ASSIGNMENT = Copy exactly the lines that run from the one containing "dependencies to install" through the end of the entries, both ends included.

Saved entries
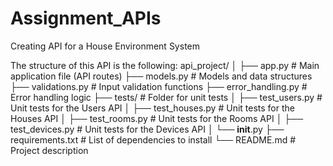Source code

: # Assignment_APIs
Creating API for a House Environment System

The structure of this API is the following:
api_project/
│
├── app.py                   # Main application file (API routes)
├── models.py                # Models and data structures
├── validations.py           # Input validation functions
├── error_handling.py        # Error handling logic
├── tests/                   # Folder for unit tests
│   ├── test_users.py        # Unit tests for the Users API
│   ├── test_houses.py       # Unit tests for the Houses API
│   ├── test_rooms.py        # Unit tests for the Rooms API
│   ├── test_devices.py      # Unit tests for the Devices API
│   └── __init__.py
├── requirements.txt         # List of dependencies to install
└── README.md                # Project description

SOLUTION BELOW =
├── requirements.txt         # List of dependencies to install
└── README.md                # Project description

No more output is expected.